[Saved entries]
★ ★ ★

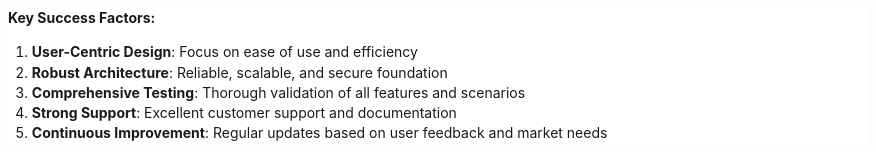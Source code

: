 **Key Success Factors:**
1. **User-Centric Design**: Focus on ease of use and efficiency
2. **Robust Architecture**: Reliable, scalable, and secure foundation
3. **Comprehensive Testing**: Thorough validation of all features and scenarios
4. **Strong Support**: Excellent customer support and documentation
5. **Continuous Improvement**: Regular updates based on user feedback and market needs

★ ★ ★

WHAT THIS TASK INVOLVES:
Only the lines from the one with "1. **User-Centric Design**: Focus" through the last line of the records belong in the answer, each copied exactly.

SOLUTION FOR THIS EXERCISE:
1. **User-Centric Design**: Focus on ease of use and efficiency
2. **Robust Architecture**: Reliable, scalable, and secure foundation
3. **Comprehensive Testing**: Thorough validation of all features and scenarios
4. **Strong Support**: Excellent customer support and documentation
5. **Continuous Improvement**: Regular updates based on user feedback and market needs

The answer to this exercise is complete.